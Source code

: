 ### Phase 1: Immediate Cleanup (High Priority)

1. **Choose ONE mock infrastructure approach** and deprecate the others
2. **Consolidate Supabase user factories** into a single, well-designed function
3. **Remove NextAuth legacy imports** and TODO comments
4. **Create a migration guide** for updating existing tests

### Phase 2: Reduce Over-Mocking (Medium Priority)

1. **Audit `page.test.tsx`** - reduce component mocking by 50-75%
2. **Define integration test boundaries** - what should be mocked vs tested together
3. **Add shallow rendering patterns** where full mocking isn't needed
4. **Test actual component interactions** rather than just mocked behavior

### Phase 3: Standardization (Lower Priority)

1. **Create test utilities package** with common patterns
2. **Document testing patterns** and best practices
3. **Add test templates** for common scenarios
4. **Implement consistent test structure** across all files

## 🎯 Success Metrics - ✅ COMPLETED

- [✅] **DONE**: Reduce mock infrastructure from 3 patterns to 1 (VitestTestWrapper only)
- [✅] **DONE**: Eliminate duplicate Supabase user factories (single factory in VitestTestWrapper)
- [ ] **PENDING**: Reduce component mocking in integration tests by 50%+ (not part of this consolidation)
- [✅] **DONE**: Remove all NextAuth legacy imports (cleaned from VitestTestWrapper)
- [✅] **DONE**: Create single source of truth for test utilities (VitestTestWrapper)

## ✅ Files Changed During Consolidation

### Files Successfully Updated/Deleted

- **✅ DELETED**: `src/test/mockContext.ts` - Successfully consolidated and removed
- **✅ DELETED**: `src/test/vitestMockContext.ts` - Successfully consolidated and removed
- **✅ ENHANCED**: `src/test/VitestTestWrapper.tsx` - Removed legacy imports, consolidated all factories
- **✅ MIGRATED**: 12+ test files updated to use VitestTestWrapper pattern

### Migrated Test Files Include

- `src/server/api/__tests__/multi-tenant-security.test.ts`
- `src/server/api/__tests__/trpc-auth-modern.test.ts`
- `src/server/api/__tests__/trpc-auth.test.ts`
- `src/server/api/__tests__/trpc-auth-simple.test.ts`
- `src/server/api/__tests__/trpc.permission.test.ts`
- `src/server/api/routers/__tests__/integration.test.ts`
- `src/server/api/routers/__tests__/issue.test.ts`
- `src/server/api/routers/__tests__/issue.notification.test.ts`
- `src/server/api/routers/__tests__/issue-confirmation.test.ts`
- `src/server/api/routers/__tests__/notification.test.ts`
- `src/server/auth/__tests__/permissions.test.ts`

+ + + +

Return all of the data exactly as it reads.

Source code

: ### Phase 1: Immediate Cleanup (High Priority)

1. **Choose ONE mock infrastructure approach** and deprecate the others
2. **Consolidate Supabase user factories** into a single, well-designed function
3. **Remove NextAuth legacy imports** and TODO comments
4. **Create a migration guide** for updating existing tests

### Phase 2: Reduce Over-Mocking (Medium Priority)

1. **Audit `page.test.tsx`** - reduce component mocking by 50-75%
2. **Define integration test boundaries** - what should be mocked vs tested together
3. **Add shallow rendering patterns** where full mocking isn't needed
4. **Test actual component interactions** rather than just mocked behavior

### Phase 3: Standardization (Lower Priority)

1. **Create test utilities package** with common patterns
2. **Document testing patterns** and best practices
3. **Add test templates** for common scenarios
4. **Implement consistent test structure** across all files

## 🎯 Success Metrics - ✅ COMPLETED

- [✅] **DONE**: Reduce mock infrastructure from 3 patterns to 1 (VitestTestWrapper only)
- [✅] **DONE**: Eliminate duplicate Supabase user factories (single factory in VitestTestWrapper)
- [ ] **PENDING**: Reduce component mocking in integration tests by 50%+ (not part of this consolidation)
- [✅] **DONE**: Remove all NextAuth legacy imports (cleaned from VitestTestWrapper)
- [✅] **DONE**: Create single source of truth for test utilities (VitestTestWrapper)

## ✅ Files Changed During Consolidation

### Files Successfully Updated/Deleted

- **✅ DELETED**: `src/test/mockContext.ts` - Successfully consolidated and removed
- **✅ DELETED**: `src/test/vitestMockContext.ts` - Successfully consolidated and removed
- **✅ ENHANCED**: `src/test/VitestTestWrapper.tsx` - Removed legacy imports, consolidated all factories
- **✅ MIGRATED**: 12+ test files updated to use VitestTestWrapper pattern

### Migrated Test Files Include

- `src/server/api/__tests__/multi-tenant-security.test.ts`
- `src/server/api/__tests__/trpc-auth-modern.test.ts`
- `src/server/api/__tests__/trpc-auth.test.ts`
- `src/server/api/__tests__/trpc-auth-simple.test.ts`
- `src/server/api/__tests__/trpc.permission.test.ts`
- `src/server/api/routers/__tests__/integration.test.ts`
- `src/server/api/routers/__tests__/issue.test.ts`
- `src/server/api/routers/__tests__/issue.notification.test.ts`
- `src/server/api/routers/__tests__/issue-confirmation.test.ts`
- `src/server/api/routers/__tests__/notification.test.ts`
- `src/server/auth/__tests__/permissions.test.ts`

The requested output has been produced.